The KITAB team has released a new version (2021.1.4) of the OpenITI corpus at Zenodo. The release is open access and freely available. It is our fourth release (first release in 2021) You can also access the release through our GitHub repository.

 The release features 10,202 books, including all versions and editions (2,046,728,631 words), of which 6,236 are unique books written by 2,582  authors. In the release, 2,506 new ids have been added. The new ids include either new books, which are assigned a new unique id, or changes to existing ids and corresponding URIs (resulting in new ids). In terms of structural annotation, 180 books have a new status, of which 73 have a .mARkdown extension, which means they are fully available in structural OpenITI mARkdown. This brings to 247 the total number of books in mARkdown.The mARkdown files have been reviewed and vetted by the annotation team. 
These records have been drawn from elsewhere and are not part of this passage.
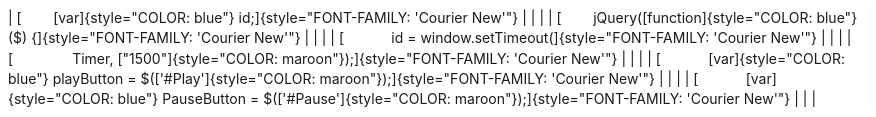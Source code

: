 | [        [var]{style="COLOR: blue"} id;]{style="FONT-FAMILY: 'Courier New'"}                                                                                                                                                                                                                                                                                                                                                                                                        |
|                                                                                                                                                                                                                                                                                                                                                                                                                                                                                     |
| [        jQuery([function]{style="COLOR: blue"} (\$) {]{style="FONT-FAMILY: 'Courier New'"}                                                                                                                                                                                                                                                                                                                                                                                         |
|                                                                                                                                                                                                                                                                                                                                                                                                                                                                                     |
| [            id = window.setTimeout(]{style="FONT-FAMILY: 'Courier New'"}                                                                                                                                                                                                                                                                                                                                                                                                           |
|                                                                                                                                                                                                                                                                                                                                                                                                                                                                                     |
| [               Timer, [\"1500\"]{style="COLOR: maroon"});]{style="FONT-FAMILY: 'Courier New'"}                                                                                                                                                                                                                                                                                                                                                                                     |
|                                                                                                                                                                                                                                                                                                                                                                                                                                                                                     |
| [            [var]{style="COLOR: blue"} playButton = \$([\'#Play\']{style="COLOR: maroon"});]{style="FONT-FAMILY: 'Courier New'"}                                                                                                                                                                                                                                                                                                                                                   |
|                                                                                                                                                                                                                                                                                                                                                                                                                                                                                     |
| [            [var]{style="COLOR: blue"} PauseButton = \$([\'#Pause\']{style="COLOR: maroon"});]{style="FONT-FAMILY: 'Courier New'"}                                                                                                                                                                                                                                                                                                                                                 |
|                                                                                                                                                                                                                                                                                                                                                                                                                                                                                     |
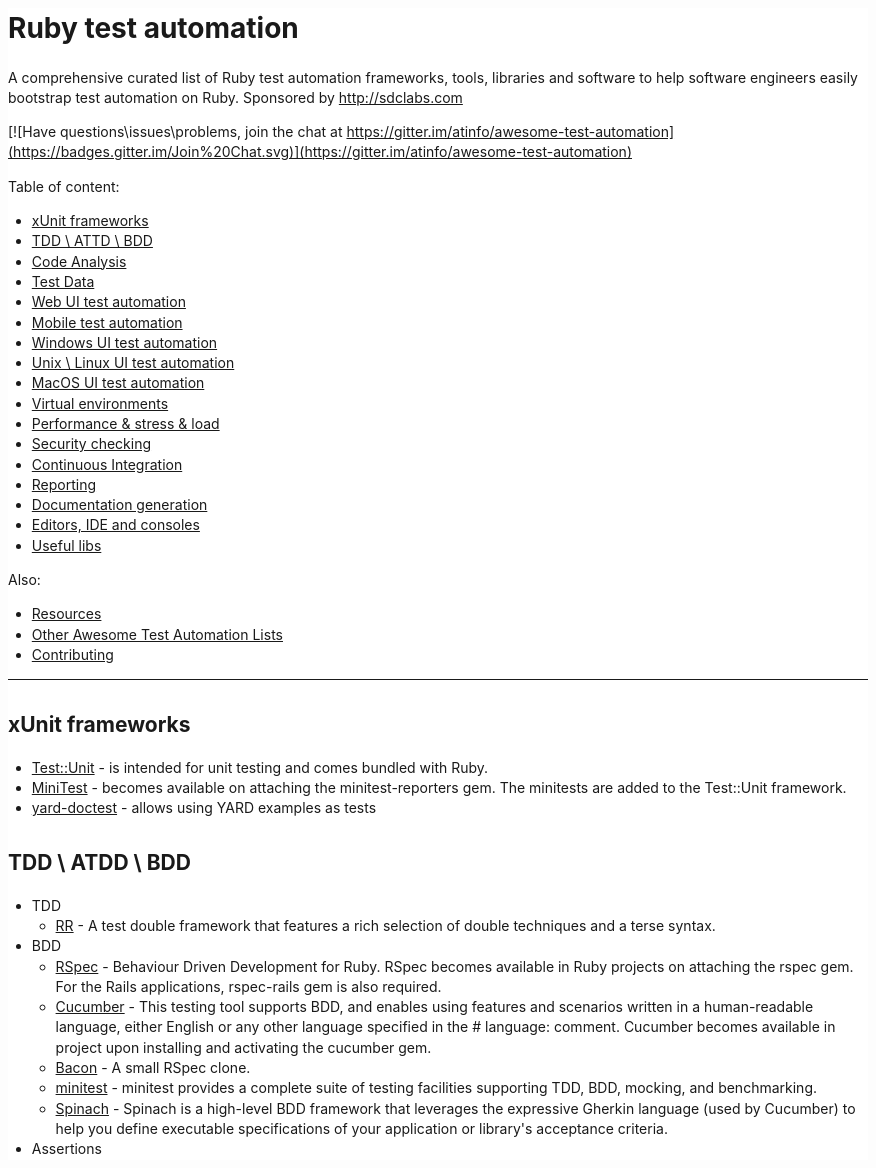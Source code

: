 # Ruby test automation

A comprehensive curated list of Ruby test automation frameworks, tools, libraries and software to help software engineers easily bootstrap test automation on Ruby. Sponsored by http://sdclabs.com

[![Have questions\issues\problems, join the chat at https://gitter.im/atinfo/awesome-test-automation](https://badges.gitter.im/Join%20Chat.svg)](https://gitter.im/atinfo/awesome-test-automation)

Table of content:

- [xUnit frameworks](#xunit-frameworks)
- [TDD \ ATTD \ BDD](#tdd--atdd--bdd)
- [Code Analysis](#code-analysis)
- [Test Data](#test-data)
- [Web UI test automation](#web-ui-test-automation)
- [Mobile test automation](#mobile-test-automation)
- [Windows UI test automation](#windows-ui-test-automation)
- [Unix \ Linux UI test automation](#unix--linux-ui-test-automation)
- [MacOS UI test automation](#macos-ui-test-automation)
- [Virtual environments](#virtual-environments)
- [Performance & stress & load](#performance--stress--load)
- [Security checking](#security-checking)
- [Continuous Integration](#continuous-integration)
- [Reporting](#reporting)
- [Documentation generation](#documentation-generation)
- [Editors, IDE and consoles](#editors-ide-consoles)
- [Useful libs](#useful-libs)

Also:
- [Resources](#resources)
- [Other Awesome Test Automation Lists](#other-awesome-test-automation-lists)
- [Contributing](#contributing)

---

## xUnit frameworks

* [Test::Unit](http://ruby-doc.org//stdlib-2.1.5//libdoc/test/unit/rdoc/Test/Unit.html) - is intended for unit testing and comes bundled with Ruby.
* [MiniTest](https://github.com/CapnKernul/minitest-reporters#readme) - becomes available on attaching the minitest-reporters gem. The minitests are added to the Test::Unit framework.
* [yard-doctest](https://github.com/p0deje/yard-doctest) - allows using YARD examples as tests

## TDD \ ATDD \ BDD
- TDD
    * [RR](https://github.com/rr/rr) - A test double framework that features a rich selection of double techniques and a terse syntax.
- BDD
    * [RSpec](http://rspec.info/) - Behaviour Driven Development for Ruby. RSpec becomes available in Ruby projects on attaching the rspec gem. For the Rails applications, rspec-rails gem is also required.
    * [Cucumber](http://cukes.info/) - This testing tool supports BDD, and enables using features and scenarios written in a human-readable language, either English or any other language specified in the # language: comment. Cucumber becomes available in project upon installing and activating the cucumber gem.
    * [Bacon](https://github.com/chneukirchen/bacon) - A small RSpec clone.
    * [minitest](https://github.com/seattlerb/minitest) - minitest provides a complete suite of testing facilities supporting TDD, BDD, mocking, and benchmarking.
    * [Spinach](https://github.com/codegram/spinach) - Spinach is a high-level BDD framework that leverages the expressive Gherkin language (used by Cucumber) to help you define executable specifications of your application or library's acceptance criteria.
- Assertions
The major changes to the URIs as well as the statistics on the corpus are available in the release note at the publication link and the GitHub repository. We have also added a few new fields to the metadata.

To cite this version please use the following manner. The bibliographical export is also available at the publication page:


Lorenz Nigst, Maxim Romanov, Sarah Bowen Savant, Masoumeh Seydi, & Peter Verkinderen. (2021). OpenITI: a Machine-Readable Corpus of Islamicate Texts (Version 2021.1.4) [Data set]. Zenodo.